▸ **Work task**:
Repeat exactly what appears from the opening line of the listing to the line with "test-report : |", inclusive.
Supplied data: Begin
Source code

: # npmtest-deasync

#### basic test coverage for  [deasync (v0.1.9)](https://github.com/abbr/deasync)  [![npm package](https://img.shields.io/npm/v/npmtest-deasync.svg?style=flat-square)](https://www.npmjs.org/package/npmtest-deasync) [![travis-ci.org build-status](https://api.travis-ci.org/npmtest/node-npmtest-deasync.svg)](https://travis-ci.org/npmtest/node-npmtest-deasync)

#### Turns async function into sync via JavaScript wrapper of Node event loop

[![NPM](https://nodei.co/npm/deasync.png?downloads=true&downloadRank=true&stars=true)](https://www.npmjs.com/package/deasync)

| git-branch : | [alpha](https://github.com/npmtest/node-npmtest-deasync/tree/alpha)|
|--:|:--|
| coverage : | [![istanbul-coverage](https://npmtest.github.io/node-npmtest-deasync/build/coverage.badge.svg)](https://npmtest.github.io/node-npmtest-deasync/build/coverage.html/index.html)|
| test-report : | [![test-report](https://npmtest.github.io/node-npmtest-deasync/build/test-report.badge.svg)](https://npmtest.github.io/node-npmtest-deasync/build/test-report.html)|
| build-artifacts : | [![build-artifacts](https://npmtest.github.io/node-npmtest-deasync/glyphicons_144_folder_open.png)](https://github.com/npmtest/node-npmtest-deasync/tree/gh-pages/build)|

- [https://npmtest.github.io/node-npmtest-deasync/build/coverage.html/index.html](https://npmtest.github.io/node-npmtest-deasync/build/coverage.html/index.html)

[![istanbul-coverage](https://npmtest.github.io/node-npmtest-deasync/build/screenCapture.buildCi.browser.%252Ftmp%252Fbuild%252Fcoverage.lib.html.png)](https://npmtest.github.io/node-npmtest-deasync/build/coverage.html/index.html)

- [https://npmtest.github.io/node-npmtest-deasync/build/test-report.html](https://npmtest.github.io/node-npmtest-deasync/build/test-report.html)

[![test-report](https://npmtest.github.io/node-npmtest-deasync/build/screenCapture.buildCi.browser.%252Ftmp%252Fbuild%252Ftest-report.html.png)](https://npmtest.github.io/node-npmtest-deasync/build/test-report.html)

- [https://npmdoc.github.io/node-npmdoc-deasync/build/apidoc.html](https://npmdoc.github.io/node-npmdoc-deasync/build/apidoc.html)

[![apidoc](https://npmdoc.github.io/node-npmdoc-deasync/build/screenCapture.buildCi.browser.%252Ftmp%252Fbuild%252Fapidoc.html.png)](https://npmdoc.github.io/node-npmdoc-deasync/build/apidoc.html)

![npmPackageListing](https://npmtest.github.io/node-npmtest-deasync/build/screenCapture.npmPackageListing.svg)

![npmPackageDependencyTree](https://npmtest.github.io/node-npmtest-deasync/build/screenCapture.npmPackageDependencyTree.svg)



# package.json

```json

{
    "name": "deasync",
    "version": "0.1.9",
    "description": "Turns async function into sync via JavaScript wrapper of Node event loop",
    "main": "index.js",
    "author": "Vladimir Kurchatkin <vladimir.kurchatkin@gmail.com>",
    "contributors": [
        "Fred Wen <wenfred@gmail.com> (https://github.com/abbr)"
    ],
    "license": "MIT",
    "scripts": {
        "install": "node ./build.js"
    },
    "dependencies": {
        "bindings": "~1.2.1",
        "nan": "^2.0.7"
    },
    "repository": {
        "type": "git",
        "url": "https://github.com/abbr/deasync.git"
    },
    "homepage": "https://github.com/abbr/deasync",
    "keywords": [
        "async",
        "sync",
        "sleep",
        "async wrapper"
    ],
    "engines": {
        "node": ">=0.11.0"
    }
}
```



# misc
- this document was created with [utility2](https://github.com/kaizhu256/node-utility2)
Supplied data: End
▸ **Answer space**:
Source code

: # npmtest-deasync

#### basic test coverage for  [deasync (v0.1.9)](https://github.com/abbr/deasync)  [![npm package](https://img.shields.io/npm/v/npmtest-deasync.svg?style=flat-square)](https://www.npmjs.org/package/npmtest-deasync) [![travis-ci.org build-status](https://api.travis-ci.org/npmtest/node-npmtest-deasync.svg)](https://travis-ci.org/npmtest/node-npmtest-deasync)

#### Turns async function into sync via JavaScript wrapper of Node event loop

[![NPM](https://nodei.co/npm/deasync.png?downloads=true&downloadRank=true&stars=true)](https://www.npmjs.com/package/deasync)

| git-branch : | [alpha](https://github.com/npmtest/node-npmtest-deasync/tree/alpha)|
|--:|:--|
| coverage : | [![istanbul-coverage](https://npmtest.github.io/node-npmtest-deasync/build/coverage.badge.svg)](https://npmtest.github.io/node-npmtest-deasync/build/coverage.html/index.html)|
| test-report : | [![test-report](https://npmtest.github.io/node-npmtest-deasync/build/test-report.badge.svg)](https://npmtest.github.io/node-npmtest-deasync/build/test-report.html)|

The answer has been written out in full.